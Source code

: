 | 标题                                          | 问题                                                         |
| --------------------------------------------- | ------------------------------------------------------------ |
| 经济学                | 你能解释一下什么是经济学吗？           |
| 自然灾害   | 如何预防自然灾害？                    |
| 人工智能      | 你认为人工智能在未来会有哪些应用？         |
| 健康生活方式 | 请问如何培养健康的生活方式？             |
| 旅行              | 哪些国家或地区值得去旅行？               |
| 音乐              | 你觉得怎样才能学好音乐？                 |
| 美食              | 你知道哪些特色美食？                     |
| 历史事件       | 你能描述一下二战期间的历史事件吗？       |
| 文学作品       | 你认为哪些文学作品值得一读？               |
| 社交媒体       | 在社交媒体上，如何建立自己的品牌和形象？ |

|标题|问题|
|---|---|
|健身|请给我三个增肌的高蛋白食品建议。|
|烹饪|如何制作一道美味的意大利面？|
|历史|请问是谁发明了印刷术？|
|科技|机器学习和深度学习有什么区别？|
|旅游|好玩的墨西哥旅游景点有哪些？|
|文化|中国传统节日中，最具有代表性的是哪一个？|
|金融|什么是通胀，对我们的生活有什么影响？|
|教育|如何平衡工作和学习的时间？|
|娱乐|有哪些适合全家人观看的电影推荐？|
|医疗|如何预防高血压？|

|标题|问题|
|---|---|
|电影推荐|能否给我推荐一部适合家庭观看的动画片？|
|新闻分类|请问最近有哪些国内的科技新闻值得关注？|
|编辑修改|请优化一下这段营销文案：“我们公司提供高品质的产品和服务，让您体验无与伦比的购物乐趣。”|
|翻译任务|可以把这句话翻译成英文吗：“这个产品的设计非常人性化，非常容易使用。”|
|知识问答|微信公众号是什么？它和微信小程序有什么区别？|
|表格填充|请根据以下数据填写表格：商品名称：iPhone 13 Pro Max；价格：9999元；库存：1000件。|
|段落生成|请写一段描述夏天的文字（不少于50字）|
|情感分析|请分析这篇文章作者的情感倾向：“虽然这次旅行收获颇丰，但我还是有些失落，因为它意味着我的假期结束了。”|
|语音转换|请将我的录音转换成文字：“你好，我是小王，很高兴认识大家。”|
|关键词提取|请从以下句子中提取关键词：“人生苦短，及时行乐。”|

■ ■ ■ ■ ■ ■ ■

## WHAT IS BEING ASKED
In full, transcribe each entry of the material exactly.

## RESPONSE FOR THIS EXERCISE
Source code

: | 标题                                          | 问题                                                         |
| --------------------------------------------- | ------------------------------------------------------------ |
| 经济学                | 你能解释一下什么是经济学吗？           |
| 自然灾害   | 如何预防自然灾害？                    |
| 人工智能      | 你认为人工智能在未来会有哪些应用？         |
| 健康生活方式 | 请问如何培养健康的生活方式？             |
| 旅行              | 哪些国家或地区值得去旅行？               |
| 音乐              | 你觉得怎样才能学好音乐？                 |
| 美食              | 你知道哪些特色美食？                     |
| 历史事件       | 你能描述一下二战期间的历史事件吗？       |
| 文学作品       | 你认为哪些文学作品值得一读？               |
| 社交媒体       | 在社交媒体上，如何建立自己的品牌和形象？ |

|标题|问题|
|---|---|
|健身|请给我三个增肌的高蛋白食品建议。|
|烹饪|如何制作一道美味的意大利面？|
|历史|请问是谁发明了印刷术？|
|科技|机器学习和深度学习有什么区别？|
|旅游|好玩的墨西哥旅游景点有哪些？|
|文化|中国传统节日中，最具有代表性的是哪一个？|
|金融|什么是通胀，对我们的生活有什么影响？|
|教育|如何平衡工作和学习的时间？|
|娱乐|有哪些适合全家人观看的电影推荐？|
|医疗|如何预防高血压？|

|标题|问题|
|---|---|
|电影推荐|能否给我推荐一部适合家庭观看的动画片？|
|新闻分类|请问最近有哪些国内的科技新闻值得关注？|
|编辑修改|请优化一下这段营销文案：“我们公司提供高品质的产品和服务，让您体验无与伦比的购物乐趣。”|
|翻译任务|可以把这句话翻译成英文吗：“这个产品的设计非常人性化，非常容易使用。”|
|知识问答|微信公众号是什么？它和微信小程序有什么区别？|
|表格填充|请根据以下数据填写表格：商品名称：iPhone 13 Pro Max；价格：9999元；库存：1000件。|
|段落生成|请写一段描述夏天的文字（不少于50字）|
|情感分析|请分析这篇文章作者的情感倾向：“虽然这次旅行收获颇丰，但我还是有些失落，因为它意味着我的假期结束了。”|
|语音转换|请将我的录音转换成文字：“你好，我是小王，很高兴认识大家。”|
|关键词提取|请从以下句子中提取关键词：“人生苦短，及时行乐。”|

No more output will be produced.